The control is a joke, of course; the disorder is in charge. No sane, "in-control" person would voluntarily gorge herself to the point of discomfort on fried chicken and then purposely unswallow it. The bulimia is that little evil voice in the back of your head saying, "Look at you! Look at the power you have!" And it's a seriously convincing voice, convincing enough to drown out the concern of loved ones and good medical advice - and your own conscience telling you that you know better. Bulimia is ultimately about a complete loss of control - you're miserable, your body is suffering from the malnutrition and the constant purging, you know that what you're doing is wrong, but you can't stop it.
Now consider that this is how Terri lived the last few years of her conscious life. Prior to her heart attack, she had been drinking nothing but iced tea for weeks. By all accounts, this was a woman whose control had been usurped by an eating disorder. But she had made one decision on her own - her husband and several of her friends testified to the satisfaction of numerous courts that she didn't want her body to be maintained through life-prolonging measures if she ended up in a vegetative state.

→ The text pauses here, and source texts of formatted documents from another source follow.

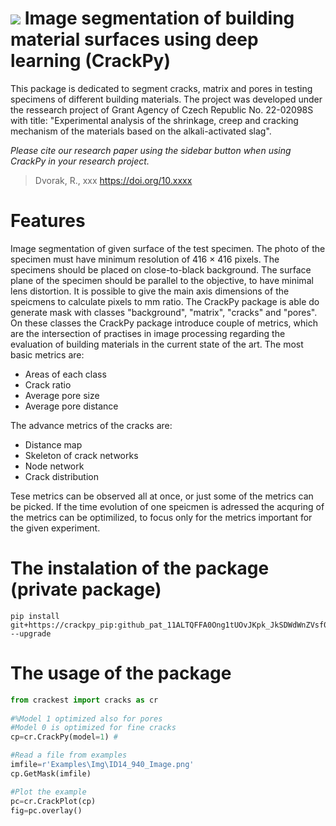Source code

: ![](https://github.com/Rievil/CrackPy/blob/main/Examples/Plots/Example.png)
Image segmentation of building material surfaces using deep learning (CrackPy)
=================================================================

This package is dedicated to segment cracks, matrix and pores in testing specimens of different building materials. The project was developed under the ressearch project of Grant Agency of Czech Republic No. 22-02098S with title: "Experimental analysis of the shrinkage, creep and cracking mechanism of the materials based on the alkali-activated slag".

_Please cite our research paper using the sidebar button when using CrackPy in your research project._
> Dvorak, R., xxx https://doi.org/10.xxxx

Features
============================
Image segmentation of given surface of the test specimen. The photo of the specimen must have minimum resolution of 416 $\times$ 416 pixels.
The specimens should be placed on close-to-black background. The surface plane of the specimen should be parallel to the objective, to have minimal lens distortion. It is possible to give the main axis dimensions of the speicmens to calculate pixels to mm ratio.
The CrackPy package is able do generate mask with classes "background", "matrix", "cracks" and "pores". On these classes the CrackPy package introduce couple of metrics, which are the intersection of practises in image processing regarding the evaluation of building materials in the current state of the art. The most basic metrics are:
- Areas of each class
- Crack ratio
- Average pore size
- Average pore distance

The advance metrics of the cracks are:
- Distance map
- Skeleton of crack networks
- Node network
- Crack distribution

Tese metrics can be observed all at once, or just some of the metrics can be picked. If the time evolution of one speicmen is adressed the acquring of the metrics can be optimilized, to focus only for the metrics important for the given experiment.

The instalation of the package (private package)
============================
```
pip install git+https://crackpy_pip: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@github.com/Rievil/CrackPy --upgrade

```

The usage of the package 
=============================

```Python
from crackest import cracks as cr
 
#%Model 1 optimized also for pores
#Model 0 is optimized for fine cracks
cp=cr.CrackPy(model=1) #

#Read a file from examples
imfile=r'Examples\Img\ID14_940_Image.png' 
cp.GetMask(imfile)

#Plot the example
pc=cr.CrackPlot(cp)
fig=pc.overlay()
```


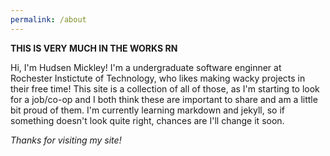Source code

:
 ```yaml
---
permalink: /about
---
```

**THIS IS VERY MUCH IN THE WORKS RN**

Hi, I'm Hudsen Mickley!
I'm a undergraduate software enginner at Rochester Instictute of Technology, who likes making wacky projects in their free time!
This site is a collection of all of those, as I'm starting to look for a job/co-op and I both think these are important to share and am a little bit proud of them.
I'm currently learning markdown and jekyll, so if something doesn't look quite right, chances are I'll change it soon.  

_Thanks for visiting my site!_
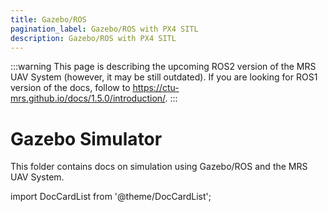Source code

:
 ```yaml
---
title: Gazebo/ROS
pagination_label: Gazebo/ROS with PX4 SITL
description: Gazebo/ROS with PX4 SITL
---
```


:::warning
This page is describing the upcoming ROS2 version of the MRS UAV System (however, it may be still outdated). If you are looking for ROS1 version of the docs, follow to https://ctu-mrs.github.io/docs/1.5.0/introduction/.
:::

# Gazebo Simulator

This folder contains docs on simulation using Gazebo/ROS and the MRS UAV System.

import DocCardList from '@theme/DocCardList';

<DocCardList />
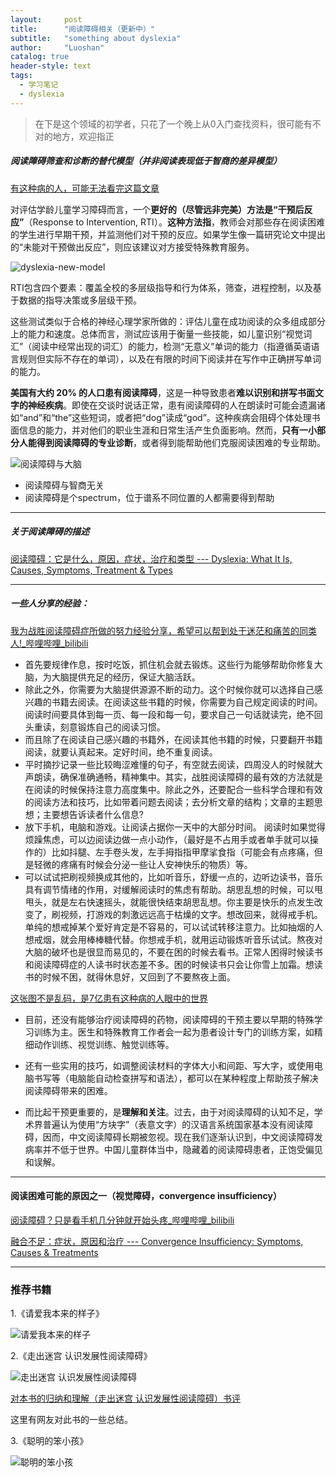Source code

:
 ```yaml
---
layout:     post
title:      "阅读障碍相关（更新中）"
subtitle:   "something about dyslexia"
author:     "Luoshan"
catalog: true
header-style: text
tags:
  - 学习笔记
  - dyslexia
---
```

> 在下是这个领域的初学者，只花了一个晚上从0入门查找资料，很可能有不对的地方，欢迎指正

##### 阅读障碍筛查和诊断的替代模型（并非阅读表现低于智商的差异模型）

[有这种病的人，可能无法看完这篇文章](https://mp.weixin.qq.com/s/vJP4IJq9V7uZzvSaWwPTlg)

对评估学龄儿童学习障碍而言，一个**更好的（尽管远非完美）方法是“干预后反应”**（Response to Intervention, RTI）。**这种方法指**，教师会对那些存在阅读困难的学生进行早期干预，并监测他们对干预的反应。如果学生像一篇研究论文中提出的“未能对干预做出反应”，则应该建议对方接受特殊教育服务。

![dyslexia-new-model](https://cdn.jsdelivr.net/gh/xunluoshan/xunluoshan.github.io@master/img/attachment/dlx-new-model.png)

RTI包含四个要素：覆盖全校的多层级指导和行为体系，筛查，进程控制，以及基于数据的指导决策或多层级干预。

这些测试类似于合格的神经心理学家所做的：评估儿童在成功阅读的众多组成部分上的能力和速度。总体而言，测试应该用于衡量一些技能，如儿童识别“视觉词汇”（阅读中经常出现的词汇）的能力，检测“无意义”单词的能力（指遵循英语语言规则但实际不存在的单词），以及在有限的时间下阅读并在写作中正确拼写单词的能力。

**美国有大约 20% 的人口患有阅读障碍**，这是一种导致患者**难以识别和拼写书面文字的神经疾病**。即使在交谈时说话正常，患有阅读障碍的人在朗读时可能会遗漏诸如“and”和“the”这些短词，或者把“dog”读成“god”。这种疾病会阻碍个体处理书面信息的能力，并对他们的职业生涯和日常生活产生负面影响。然而，**只有一小部分人能得到阅读障碍的专业诊断**，或者得到能帮助他们克服阅读困难的专业帮助。

![阅读障碍与大脑](https://cdn.jsdelivr.net/gh/xunluoshan/xunluoshan.github.io@master/img/attachment/dyslexia-and-brain.png)

- 阅读障碍与智商无关
- 阅读障碍是个spectrum，位于谱系不同位置的人都需要得到帮助

-----------------

##### 关于阅读障碍的描述
[阅读障碍：它是什么，原因，症状，治疗和类型 --- Dyslexia: What It Is, Causes, Symptoms, Treatment & Types](https://my.clevelandclinic.org/health/diseases/6005-dyslexia)

-------------------------------

##### 一些人分享的经验：

[我为战胜阅读障碍症所做的努力经验分享，希望可以帮到处于迷茫和痛苦的同类人!_哔哩哔哩_bilibili](https://www.bilibili.com/video/BV1eP41187sj/?spm_id_from=333.337.search-card.all.click&vd_source=25ceebc83776887bec7f294c67ff630f)
- 首先要规律作息，按时吃饭，抓住机会就去锻炼。这些行为能够帮助你修复大脑，为大脑提供充足的经历，保证大脑活跃。
- 除此之外，你需要为大脑提供源源不断的动力。这个时候你就可以选择自己感兴趣的书籍去阅读。在阅读这些书籍的时候，你需要为自己规定阅读的时间。阅读时间要具体到每一页、每一段和每一句，要求自己一句话就读完，绝不回头重读，刻意锻炼自己的阅读习惯。
- 而且除了在阅读自己感兴趣的书籍外，在阅读其他书籍的时候，只要翻开书籍阅读，就要认真起来。定好时间，绝不重复阅读。
- 平时摘抄记录一些比较晦涩难懂的句子，有空就去阅读，四周没人的时候就大声朗读，确保准确通畅，精神集中。其实，战胜阅读障碍的最有效的方法就是在阅读的时候保持注意力高度集中。除此之外，还要配合一些科学合理和有效的阅读方法和技巧，比如带着问题去阅读；去分析文章的结构；文章的主题思想；主要想告诉读者什么信息?
- 放下手机，电脑和游戏。让阅读占据你一天中的大部分时间。 阅读时如果觉得烦躁焦虑，可以边阅读边做一点小动作，（最好是不占用手或者单手就可以操作的）比如抖腿、左手卷头发，左手拇指指甲摩挲食指（可能会有点疼痛，但是轻微的疼痛有时候会分泌一些让人安神快乐的物质）等。
- 可以试试把刷视频换成其他的，比如听音乐，舒缓一点的，边听边读书，音乐具有调节情绪的作用，对缓解阅读时的焦虑有帮助。胡思乱想的时候，可以甩甩头，就是左右快速摇头，就能很快结束胡思乱想。你主要是快乐的点发生改变了，刷视频，打游戏的刺激远远高于枯燥的文字。想改回来，就得戒手机。单纯的想戒掉某个爱好肯定是不容易的，可以试试转移注意力。比如抽烟的人想戒烟，就会用棒棒糖代替。你想戒手机，就用运动锻炼听音乐试试。熬夜对大脑的破坏也是很显而易见的，不要在困的时候去看书。正常人困得时候读书和阅读障碍症的人读书时状态差不多。困的时候读书只会让你雪上加霜。想读书的时候不困，就得休息好，又回到了不要熬夜上面。


[这张图不是乱码，是7亿患有这种病的人眼中的世界](https://mp.weixin.qq.com/s/e7hcUs6MJX9bxwi0wuvm2Q)
- 目前，还没有能够治疗阅读障碍的药物，阅读障碍的干预主要以早期的特殊学习训练为主。医生和特殊教育工作者会一起为患者设计专门的训练方案，如精细动作训练、视觉训练、触觉训练等。

- 还有一些实用的技巧，如调整阅读材料的字体大小和间距、写大字，或使用电脑书写等（电脑能自动检查拼写和语法），都可以在某种程度上帮助孩子解决阅读障碍带来的困难。

- 而比起干预更重要的，是**理解和关注**。过去，由于对阅读障碍的认知不足，学术界普遍认为使用“方块字”（表意文字）的汉语言系统国家基本没有阅读障碍，因而，中文阅读障碍长期被忽视。现在我们逐渐认识到，中文阅读障碍发病率并不低于世界。中国儿童群体当中，隐藏着的阅读障碍患者，正饱受偏见和误解。

----------------------------------

#### 阅读困难可能的原因之一（视觉障碍，convergence insufficiency）

[阅读障碍？只是看手机几分钟就开始头疼_哔哩哔哩_bilibili](https://www.bilibili.com/video/BV1RhzpYtEcN?spm_id_from=333.788.videopod.sections&vd_source=25ceebc83776887bec7f294c67ff630f)

[融合不足：症状，原因和治疗 --- Convergence Insufficiency: Symptoms, Causes & Treatments](https://my.clevelandclinic.org/health/diseases/17895-convergence-insufficiency)



-----------------------------

### 推荐书籍

1.《请爱我本来的样子》

![请爱我本来的样子](https://cdn.jsdelivr.net/gh/xunluoshan/xunluoshan.github.io@master/img/attachment/dyslexia-book-1.png)


2.《走出迷宫 认识发展性阅读障碍》

![走出迷宫 认识发展性阅读障碍](https://cdn.jsdelivr.net/gh/xunluoshan/xunluoshan.github.io@master/img/attachment/dyslexia-book-2.png)

[对本书的归纳和理解（走出迷宫 认识发展性阅读障碍）书评](https://book.douban.com/review/15433075/)

这里有网友对此书的一些总结。

3.《聪明的笨小孩》

![聪明的笨小孩](https://cdn.jsdelivr.net/gh/xunluoshan/xunluoshan.github.io@master/img/attachment/dyslexia-book-3.png)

And now the world wants to take that one final decision away from her. That one last bit of sane, rational, genuine control - the choice of life or death - is being stripped by her well-meaning parents and our bastard Congress. A woman who spent so much time being jerked around by an eating disorder is now being jerked around by people who are supposed to love her (her parents) and protect her rights (the government). That is, if the courts allow it, which doesn't seem to be happening. At long last, Terri Schiavo is finally getting to make one crucial decision for herself.